Specimen requirements: Test kits are available – please contact the laboratory
- Blood: One 3-5 ml EDTA (purple top) tube
- Expanded Panel: For patients who have not previously been tested on GeneList1
- 81302, and 81404 (x2)
- Expanded Panel: For patients who have previously been tested on GeneList1
Please contact the laboratory for questions regarding GeneList1 billing.
Pricing: Contact the laboratory billing staff for current costs
Required forms: Postnatal Test Request Form
Turn-around time: 6-10 weeks
Step-by-step ordering instructions:
1) Access the postnatal test request form on the Human Genetics Laboratory website.
2) Complete the 2-page form. Under TEST SELECTION, mark the box next to the Next Generation Sequencing Rett/Atypical Rett/RASopathy Disorders Panel.
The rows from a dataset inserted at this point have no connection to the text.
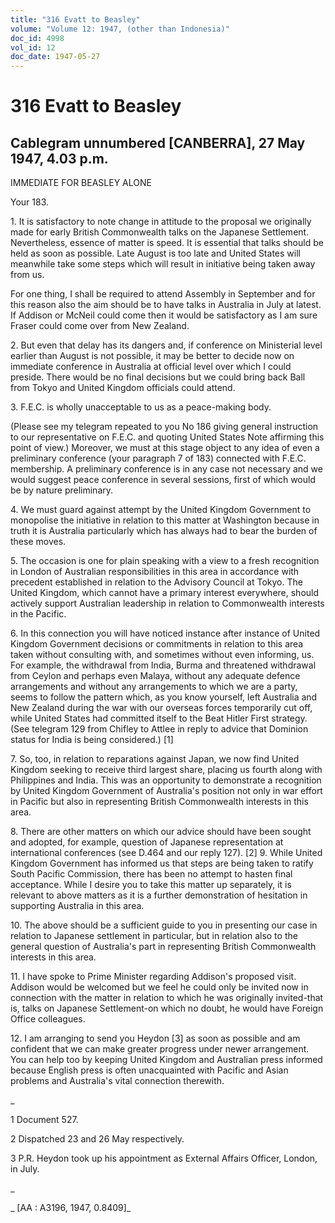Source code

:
 ```yaml
---
title: "316 Evatt to Beasley"
volume: "Volume 12: 1947, (other than Indonesia)"
doc_id: 4998
vol_id: 12
doc_date: 1947-05-27
---
```


# 316 Evatt to Beasley

## Cablegram unnumbered [CANBERRA], 27 May 1947, 4.03 p.m.

IMMEDIATE FOR BEASLEY ALONE

Your 183.

1\. It is satisfactory to note change in attitude to the proposal we originally made for early British Commonwealth talks on the Japanese Settlement. Nevertheless, essence of matter is speed. It is essential that talks should be held as soon as possible. Late August is too late and United States will meanwhile take some steps which will result in initiative being taken away from us.

For one thing, I shall be required to attend Assembly in September and for this reason also the aim should be to have talks in Australia in July at latest. If Addison or McNeil could come then it would be satisfactory as I am sure Fraser could come over from New Zealand.

2\. But even that delay has its dangers and, if conference on Ministerial level earlier than August is not possible, it may be better to decide now on immediate conference in Australia at official level over which I could preside. There would be no final decisions but we could bring back Ball from Tokyo and United Kingdom officials could attend.

3\. F.E.C. is wholly unacceptable to us as a peace-making body.

(Please see my telegram repeated to you No 186 giving general instruction to our representative on F.E.C. and quoting United States Note affirming this point of view.) Moreover, we must at this stage object to any idea of even a preliminary conference (your paragraph 7 of 183) connected with F.E.C. membership. A preliminary conference is in any case not necessary and we would suggest peace conference in several sessions, first of which would be by nature preliminary.

4\. We must guard against attempt by the United Kingdom Government to monopolise the initiative in relation to this matter at Washington because in truth it is Australia particularly which has always had to bear the burden of these moves.

5\. The occasion is one for plain speaking with a view to a fresh recognition in London of Australian responsibilities in this area in accordance with precedent established in relation to the Advisory Council at Tokyo. The United Kingdom, which cannot have a primary interest everywhere, should actively support Australian leadership in relation to Commonwealth interests in the Pacific.

6\. In this connection you will have noticed instance after instance of United Kingdom Government decisions or commitments in relation to this area taken without consulting with, and sometimes without even informing, us. For example, the withdrawal from India, Burma and threatened withdrawal from Ceylon and perhaps even Malaya, without any adequate defence arrangements and without any arrangements to which we are a party, seems to follow the pattern which, as you know yourself, left Australia and New Zealand during the war with our overseas forces temporarily cut off, while United States had committed itself to the Beat Hitler First strategy. (See telegram 129 from Chifley to Attlee in reply to advice that Dominion status for India is being considered.) [1]

7\. So, too, in relation to reparations against Japan, we now find United Kingdom seeking to receive third largest share, placing us fourth along with Philippines and India. This was an opportunity to demonstrate a recognition by United Kingdom Government of Australia's position not only in war effort in Pacific but also in representing British Commonwealth interests in this area.

8\. There are other matters on which our advice should have been sought and adopted, for example, question of Japanese representation at international conferences (see D.464 and our reply 127). [2] 9. While United Kingdom Government has informed us that steps are being taken to ratify South Pacific Commission, there has been no attempt to hasten final acceptance. While I desire you to take this matter up separately, it is relevant to above matters as it is a further demonstration of hesitation in supporting Australia in this area.

10\. The above should be a sufficient guide to you in presenting our case in relation to Japanese settlement in particular, but in relation also to the general question of Australia's part in representing British Commonwealth interests in this area.

11\. I have spoke to Prime Minister regarding Addison's proposed visit. Addison would be welcomed but we feel he could only be invited now in connection with the matter in relation to which he was originally invited-that is, talks on Japanese Settlement-on which no doubt, he would have Foreign Office colleagues.

12\. I am arranging to send you Heydon [3] as soon as possible and am confident that we can make greater progress under newer arrangement. You can help too by keeping United Kingdom and Australian press informed because English press is often unacquainted with Pacific and Asian problems and Australia's vital connection therewith.

_

1 Document 527.

2 Dispatched 23 and 26 May respectively.

3 P.R. Heydon took up his appointment as External Affairs Officer, London, in July.

_

_ [AA : A3196, 1947, 0.8409]_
3) When ordering multiple tests, such as the High Density SNP Microarray: Under SPECIAL TEST INSTRUCTIONS, indicate the order in which you would like the tests performed. For example, “Please complete microarray first. If negative, reflex to Next Gen Sequencing.”
4) Provide any clinical information that may be important for interpretation.
5) Obtain insurance pre-authorization when necessary; forms available.
6) Following HGL shipping & handling requirements, send completed test request form and specimen at room temperature within 24 hours of collection.